DATA.
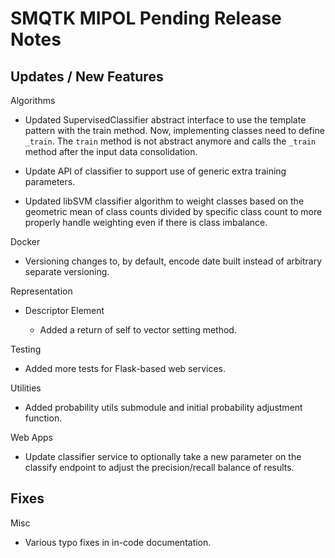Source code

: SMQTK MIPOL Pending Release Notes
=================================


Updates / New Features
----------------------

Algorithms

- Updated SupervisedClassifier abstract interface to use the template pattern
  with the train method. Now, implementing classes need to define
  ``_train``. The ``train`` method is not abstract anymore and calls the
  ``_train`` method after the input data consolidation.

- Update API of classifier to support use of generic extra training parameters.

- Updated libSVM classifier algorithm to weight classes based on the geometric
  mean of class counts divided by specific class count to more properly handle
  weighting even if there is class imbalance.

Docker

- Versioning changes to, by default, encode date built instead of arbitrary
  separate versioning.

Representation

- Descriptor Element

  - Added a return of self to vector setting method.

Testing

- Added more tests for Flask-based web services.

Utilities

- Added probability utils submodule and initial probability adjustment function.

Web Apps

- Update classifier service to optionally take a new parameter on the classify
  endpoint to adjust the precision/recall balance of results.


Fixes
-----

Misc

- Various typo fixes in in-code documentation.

* * *

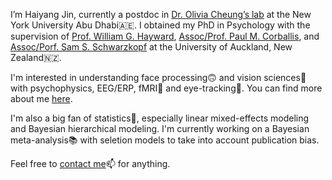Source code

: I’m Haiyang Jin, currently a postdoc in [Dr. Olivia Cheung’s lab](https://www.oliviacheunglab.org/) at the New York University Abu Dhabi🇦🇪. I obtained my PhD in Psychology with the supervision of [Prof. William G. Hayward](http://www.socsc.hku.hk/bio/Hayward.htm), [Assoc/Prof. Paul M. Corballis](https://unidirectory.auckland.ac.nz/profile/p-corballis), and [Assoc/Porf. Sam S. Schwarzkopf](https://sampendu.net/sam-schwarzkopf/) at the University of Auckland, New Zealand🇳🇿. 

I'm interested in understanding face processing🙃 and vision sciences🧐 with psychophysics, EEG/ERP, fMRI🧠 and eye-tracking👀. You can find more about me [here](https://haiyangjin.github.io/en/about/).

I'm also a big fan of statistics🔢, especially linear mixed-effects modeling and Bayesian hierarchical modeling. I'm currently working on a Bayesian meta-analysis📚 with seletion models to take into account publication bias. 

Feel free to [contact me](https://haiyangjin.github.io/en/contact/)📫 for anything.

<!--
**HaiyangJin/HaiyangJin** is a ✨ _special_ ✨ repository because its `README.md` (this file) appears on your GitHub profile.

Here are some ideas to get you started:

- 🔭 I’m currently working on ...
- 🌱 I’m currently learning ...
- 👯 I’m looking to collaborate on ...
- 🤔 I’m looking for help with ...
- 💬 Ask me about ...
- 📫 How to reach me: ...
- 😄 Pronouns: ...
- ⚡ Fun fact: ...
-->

---

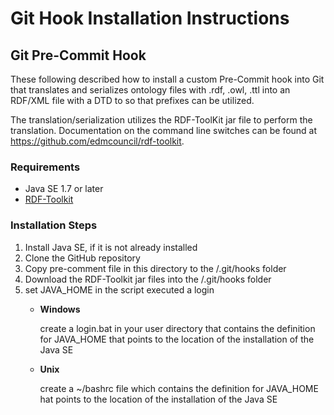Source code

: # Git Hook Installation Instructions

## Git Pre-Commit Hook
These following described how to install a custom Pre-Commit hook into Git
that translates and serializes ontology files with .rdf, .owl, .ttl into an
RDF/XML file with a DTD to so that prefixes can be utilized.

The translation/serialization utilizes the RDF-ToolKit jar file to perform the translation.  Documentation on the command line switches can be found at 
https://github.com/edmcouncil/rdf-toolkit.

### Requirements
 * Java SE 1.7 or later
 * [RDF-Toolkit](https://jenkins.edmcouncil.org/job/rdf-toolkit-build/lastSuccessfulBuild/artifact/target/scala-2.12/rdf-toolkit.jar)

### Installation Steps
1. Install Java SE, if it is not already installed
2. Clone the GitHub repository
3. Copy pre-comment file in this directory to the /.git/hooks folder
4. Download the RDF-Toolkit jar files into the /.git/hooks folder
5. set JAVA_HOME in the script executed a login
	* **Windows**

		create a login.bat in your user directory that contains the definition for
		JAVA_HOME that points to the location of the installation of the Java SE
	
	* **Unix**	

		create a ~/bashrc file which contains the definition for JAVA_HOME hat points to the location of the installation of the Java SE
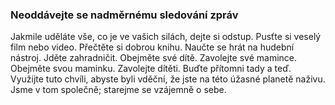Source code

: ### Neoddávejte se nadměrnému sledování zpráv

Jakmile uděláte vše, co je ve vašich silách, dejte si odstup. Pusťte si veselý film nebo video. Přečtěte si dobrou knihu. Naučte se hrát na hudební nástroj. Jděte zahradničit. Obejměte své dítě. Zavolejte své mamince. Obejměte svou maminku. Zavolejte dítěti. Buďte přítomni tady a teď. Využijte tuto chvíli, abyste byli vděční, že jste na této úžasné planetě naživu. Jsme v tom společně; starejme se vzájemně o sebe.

REQUIRED WORK. Would you filter the records and copy each line that contains the word "take"?

EXERCISE RESULT.
- Update classifier service to optionally take a new parameter on the classify
I'm also a big fan of statistics🔢, especially linear mixed-effects modeling and Bayesian hierarchical modeling. I'm currently working on a Bayesian meta-analysis📚 with seletion models to take into account publication bias. 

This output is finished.